Here is the problem. JavaScript has well-documented hazards — type coercion that violates transitivity, a this keyword whose binding depends on how a function is called rather than how it is defined, implicit global variables, and a null dereference pattern so pervasive that it constitutes the single largest bug category in empirical studies. You know this. Chapter 0 covered it.

The Monolithic Temptation

The obvious solution is to build a compiler that fixes everything: a language with s-expression syntax, immutable bindings, typed parameters, exhaustive pattern matching, contracts, and threading macros, all compiled to JavaScript. One compiler. One pass. One giant ball of mutual dependencies where every safety feature is tangled with every code generation decision.

This is how languages die. Not from a lack of features, but from the impossibility of changing any one feature without disturbing all the others. Add a new pattern matching form and the code generator needs updating. Change how const is emitted and the type checker breaks. The compiler becomes a monolith — not in the architectural sense, but in the geological one: large, immovable, and of interest primarily to future archaeologists.

The Separation

Lykn takes a different approach. It separates the problem into two layers, each of which solves exactly one half:

The kernel knows JavaScript. It translates s-expressions into JavaScript source code. It is thin, stable, and unopinionated. It does not know what bind is. It does not care about type annotations. It speaks const, function, if, import, class, and roughly twenty-five others — the s-expression spelling of JavaScript’s own constructs.
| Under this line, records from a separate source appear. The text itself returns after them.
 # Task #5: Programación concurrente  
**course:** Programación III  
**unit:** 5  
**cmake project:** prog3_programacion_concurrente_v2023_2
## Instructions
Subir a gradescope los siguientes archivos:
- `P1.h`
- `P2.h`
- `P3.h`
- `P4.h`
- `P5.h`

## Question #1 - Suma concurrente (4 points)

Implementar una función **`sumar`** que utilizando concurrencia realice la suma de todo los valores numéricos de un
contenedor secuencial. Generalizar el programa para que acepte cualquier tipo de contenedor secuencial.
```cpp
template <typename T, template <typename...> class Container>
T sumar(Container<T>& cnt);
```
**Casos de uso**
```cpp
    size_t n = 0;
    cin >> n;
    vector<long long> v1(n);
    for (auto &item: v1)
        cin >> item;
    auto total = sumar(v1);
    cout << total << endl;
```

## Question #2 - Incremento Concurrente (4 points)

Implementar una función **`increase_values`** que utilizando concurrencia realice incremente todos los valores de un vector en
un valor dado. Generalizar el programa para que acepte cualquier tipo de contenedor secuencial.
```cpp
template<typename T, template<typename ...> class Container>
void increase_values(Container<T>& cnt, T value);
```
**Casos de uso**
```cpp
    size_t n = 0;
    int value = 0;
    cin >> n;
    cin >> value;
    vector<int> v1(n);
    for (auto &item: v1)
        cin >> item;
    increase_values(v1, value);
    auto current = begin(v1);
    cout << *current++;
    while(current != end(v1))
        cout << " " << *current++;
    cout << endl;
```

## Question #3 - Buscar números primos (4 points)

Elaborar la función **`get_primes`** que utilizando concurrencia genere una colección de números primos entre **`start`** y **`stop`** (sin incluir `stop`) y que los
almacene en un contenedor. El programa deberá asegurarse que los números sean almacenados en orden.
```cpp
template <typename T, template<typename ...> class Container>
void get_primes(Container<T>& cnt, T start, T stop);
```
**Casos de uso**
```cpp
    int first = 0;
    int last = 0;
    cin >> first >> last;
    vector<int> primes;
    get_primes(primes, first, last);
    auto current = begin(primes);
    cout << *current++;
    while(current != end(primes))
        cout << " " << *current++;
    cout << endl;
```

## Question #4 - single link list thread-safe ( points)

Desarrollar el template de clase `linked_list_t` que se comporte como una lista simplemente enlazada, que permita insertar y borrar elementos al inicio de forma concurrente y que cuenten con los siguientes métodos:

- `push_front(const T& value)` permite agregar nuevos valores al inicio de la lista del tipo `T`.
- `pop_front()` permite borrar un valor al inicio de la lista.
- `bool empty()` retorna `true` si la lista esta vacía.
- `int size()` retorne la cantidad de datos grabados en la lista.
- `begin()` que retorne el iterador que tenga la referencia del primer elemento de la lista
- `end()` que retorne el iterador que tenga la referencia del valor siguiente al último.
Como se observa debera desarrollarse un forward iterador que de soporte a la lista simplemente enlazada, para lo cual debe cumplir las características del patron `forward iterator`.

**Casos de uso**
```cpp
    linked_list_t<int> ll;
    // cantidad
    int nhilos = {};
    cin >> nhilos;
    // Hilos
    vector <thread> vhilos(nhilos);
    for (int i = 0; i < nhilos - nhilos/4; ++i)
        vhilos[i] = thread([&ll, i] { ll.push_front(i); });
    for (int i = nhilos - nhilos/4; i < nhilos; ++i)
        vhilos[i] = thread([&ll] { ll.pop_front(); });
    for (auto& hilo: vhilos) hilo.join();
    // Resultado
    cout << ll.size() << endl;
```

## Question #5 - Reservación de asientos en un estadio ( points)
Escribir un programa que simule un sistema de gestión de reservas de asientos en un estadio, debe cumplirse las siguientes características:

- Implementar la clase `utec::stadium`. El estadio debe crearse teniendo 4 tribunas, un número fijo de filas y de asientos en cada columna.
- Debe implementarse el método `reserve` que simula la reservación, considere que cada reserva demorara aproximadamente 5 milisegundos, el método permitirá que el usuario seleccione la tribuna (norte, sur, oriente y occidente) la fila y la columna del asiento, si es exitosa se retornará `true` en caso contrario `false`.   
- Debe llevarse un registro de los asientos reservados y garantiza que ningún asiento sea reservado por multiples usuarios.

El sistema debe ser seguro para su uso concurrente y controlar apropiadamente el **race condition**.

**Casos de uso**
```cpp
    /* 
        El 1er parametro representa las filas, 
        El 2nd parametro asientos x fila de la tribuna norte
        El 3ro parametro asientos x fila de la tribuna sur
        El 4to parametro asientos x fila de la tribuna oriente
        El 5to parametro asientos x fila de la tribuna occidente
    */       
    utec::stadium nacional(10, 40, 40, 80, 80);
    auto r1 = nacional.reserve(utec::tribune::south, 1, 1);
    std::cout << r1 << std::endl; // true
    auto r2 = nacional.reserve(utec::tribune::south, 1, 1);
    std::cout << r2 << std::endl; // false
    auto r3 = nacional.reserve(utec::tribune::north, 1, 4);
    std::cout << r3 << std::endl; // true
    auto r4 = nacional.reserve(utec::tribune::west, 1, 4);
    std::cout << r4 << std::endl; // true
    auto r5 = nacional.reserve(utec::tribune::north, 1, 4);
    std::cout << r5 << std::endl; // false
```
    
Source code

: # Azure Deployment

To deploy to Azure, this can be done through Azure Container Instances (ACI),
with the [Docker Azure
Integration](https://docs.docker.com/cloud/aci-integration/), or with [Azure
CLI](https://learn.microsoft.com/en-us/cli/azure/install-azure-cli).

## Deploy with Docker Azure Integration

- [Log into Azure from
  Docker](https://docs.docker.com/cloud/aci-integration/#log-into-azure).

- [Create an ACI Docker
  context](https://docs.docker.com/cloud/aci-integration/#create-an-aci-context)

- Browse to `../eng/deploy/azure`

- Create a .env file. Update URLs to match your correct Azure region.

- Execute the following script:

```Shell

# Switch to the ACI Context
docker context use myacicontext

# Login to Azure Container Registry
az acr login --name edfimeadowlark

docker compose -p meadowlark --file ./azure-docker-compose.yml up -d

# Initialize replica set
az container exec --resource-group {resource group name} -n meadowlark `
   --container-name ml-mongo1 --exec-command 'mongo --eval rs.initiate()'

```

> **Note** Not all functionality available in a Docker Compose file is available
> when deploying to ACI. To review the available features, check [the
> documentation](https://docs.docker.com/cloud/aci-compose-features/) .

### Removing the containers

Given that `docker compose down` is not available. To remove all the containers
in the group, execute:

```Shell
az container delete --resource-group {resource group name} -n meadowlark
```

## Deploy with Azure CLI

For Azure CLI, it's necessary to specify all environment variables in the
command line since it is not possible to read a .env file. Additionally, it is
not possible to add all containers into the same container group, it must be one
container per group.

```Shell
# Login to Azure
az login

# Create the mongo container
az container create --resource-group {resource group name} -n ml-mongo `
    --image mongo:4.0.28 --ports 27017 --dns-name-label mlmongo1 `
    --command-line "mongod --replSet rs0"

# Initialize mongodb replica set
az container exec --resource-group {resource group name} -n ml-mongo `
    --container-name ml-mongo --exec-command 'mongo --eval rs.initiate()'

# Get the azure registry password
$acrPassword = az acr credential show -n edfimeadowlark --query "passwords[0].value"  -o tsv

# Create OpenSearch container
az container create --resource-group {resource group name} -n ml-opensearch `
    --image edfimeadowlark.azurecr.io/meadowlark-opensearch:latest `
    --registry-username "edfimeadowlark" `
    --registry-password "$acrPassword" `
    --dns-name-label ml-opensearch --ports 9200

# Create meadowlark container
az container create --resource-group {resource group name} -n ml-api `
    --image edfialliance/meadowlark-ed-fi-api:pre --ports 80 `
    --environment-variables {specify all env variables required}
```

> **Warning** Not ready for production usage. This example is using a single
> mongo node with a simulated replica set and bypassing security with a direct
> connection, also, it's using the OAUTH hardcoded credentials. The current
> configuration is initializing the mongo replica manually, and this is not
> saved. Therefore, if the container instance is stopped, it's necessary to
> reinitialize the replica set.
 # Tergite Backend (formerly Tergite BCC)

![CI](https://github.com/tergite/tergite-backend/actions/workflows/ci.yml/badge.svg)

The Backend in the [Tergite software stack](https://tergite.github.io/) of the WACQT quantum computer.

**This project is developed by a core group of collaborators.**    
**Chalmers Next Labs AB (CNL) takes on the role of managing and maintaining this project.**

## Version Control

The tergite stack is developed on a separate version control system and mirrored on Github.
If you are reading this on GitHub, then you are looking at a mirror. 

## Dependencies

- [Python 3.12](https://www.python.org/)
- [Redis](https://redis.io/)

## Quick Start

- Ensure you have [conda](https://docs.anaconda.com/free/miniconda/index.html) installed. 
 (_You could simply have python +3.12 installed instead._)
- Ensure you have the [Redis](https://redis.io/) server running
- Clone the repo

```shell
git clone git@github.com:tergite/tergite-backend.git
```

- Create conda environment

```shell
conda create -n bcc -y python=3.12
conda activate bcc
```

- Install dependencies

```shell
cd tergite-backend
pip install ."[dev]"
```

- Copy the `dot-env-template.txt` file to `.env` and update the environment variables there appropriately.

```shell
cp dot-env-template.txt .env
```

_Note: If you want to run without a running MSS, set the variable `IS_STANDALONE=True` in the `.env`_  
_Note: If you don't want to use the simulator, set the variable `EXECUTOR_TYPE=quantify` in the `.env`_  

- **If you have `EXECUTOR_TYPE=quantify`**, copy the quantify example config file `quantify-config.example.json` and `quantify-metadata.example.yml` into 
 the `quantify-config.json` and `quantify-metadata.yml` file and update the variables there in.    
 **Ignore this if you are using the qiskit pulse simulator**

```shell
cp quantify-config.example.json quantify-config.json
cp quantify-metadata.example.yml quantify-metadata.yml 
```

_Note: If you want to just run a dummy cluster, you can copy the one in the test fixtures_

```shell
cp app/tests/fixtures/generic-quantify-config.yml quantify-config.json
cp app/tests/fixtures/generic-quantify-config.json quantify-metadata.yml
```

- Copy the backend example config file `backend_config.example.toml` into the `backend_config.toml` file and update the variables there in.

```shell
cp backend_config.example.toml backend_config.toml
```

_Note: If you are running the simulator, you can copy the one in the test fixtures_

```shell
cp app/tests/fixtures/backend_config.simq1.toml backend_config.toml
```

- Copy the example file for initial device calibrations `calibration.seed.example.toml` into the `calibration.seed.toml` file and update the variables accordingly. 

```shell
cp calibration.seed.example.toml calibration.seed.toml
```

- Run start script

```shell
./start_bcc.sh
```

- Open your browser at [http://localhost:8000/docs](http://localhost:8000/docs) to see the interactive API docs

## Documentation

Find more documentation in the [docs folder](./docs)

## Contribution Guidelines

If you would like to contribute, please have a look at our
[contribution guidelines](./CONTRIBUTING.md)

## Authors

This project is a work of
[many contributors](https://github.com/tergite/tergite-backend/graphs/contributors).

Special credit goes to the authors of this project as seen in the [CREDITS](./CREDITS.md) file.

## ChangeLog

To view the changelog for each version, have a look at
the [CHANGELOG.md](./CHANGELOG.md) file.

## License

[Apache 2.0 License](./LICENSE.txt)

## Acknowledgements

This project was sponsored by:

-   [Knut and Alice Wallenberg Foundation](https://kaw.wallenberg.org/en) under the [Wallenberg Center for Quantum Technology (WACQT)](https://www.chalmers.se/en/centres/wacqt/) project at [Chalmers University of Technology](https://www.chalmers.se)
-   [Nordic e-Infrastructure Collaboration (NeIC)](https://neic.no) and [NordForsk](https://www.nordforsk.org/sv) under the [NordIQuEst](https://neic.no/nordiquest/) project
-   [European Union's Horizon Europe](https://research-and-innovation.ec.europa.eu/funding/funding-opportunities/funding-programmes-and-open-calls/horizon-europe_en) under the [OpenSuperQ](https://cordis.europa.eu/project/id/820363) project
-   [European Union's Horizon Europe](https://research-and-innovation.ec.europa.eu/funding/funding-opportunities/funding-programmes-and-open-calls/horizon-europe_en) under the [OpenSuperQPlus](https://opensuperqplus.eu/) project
If you change how match works in the surface language, the kernel doesn’t notice.

The surface knows safety. It translates developer-friendly forms into kernel forms. It handles type checking, exhaustiveness analysis, contracts, and immutability enforcement. It does not know how JavaScript is generated. It does not care about semicolons or operator precedence. It speaks bind, func, type, match, cell, and obj. If you change how const is emitted in the kernel, the surface doesn’t notice.

Precedent

This is not a novel architecture. It is, in fact, the standard architecture for serious compilers — just made explicit:

  • Haskell compiles its surface syntax to Core (System FC), a tiny typed lambda calculus. Core compiles to STG, then to C–.
  • Racket distinguishes user-facing language from fully expanded programs. The expander reduces surface syntax to a core the compiler understands.
  • Scheme itself, as Chapter 0 explored, distinguishes derived expression types from primitive expression types. let is surface; lambda is kernel.

What makes Lykn’s version distinctive is that both layers are named, documented, and independently useful. You can write kernel Lykn directly when you need low-level control. You can inspect the kernel output of any surface program. The boundary isn’t hidden inside the compiler — it’s a feature you can see and use.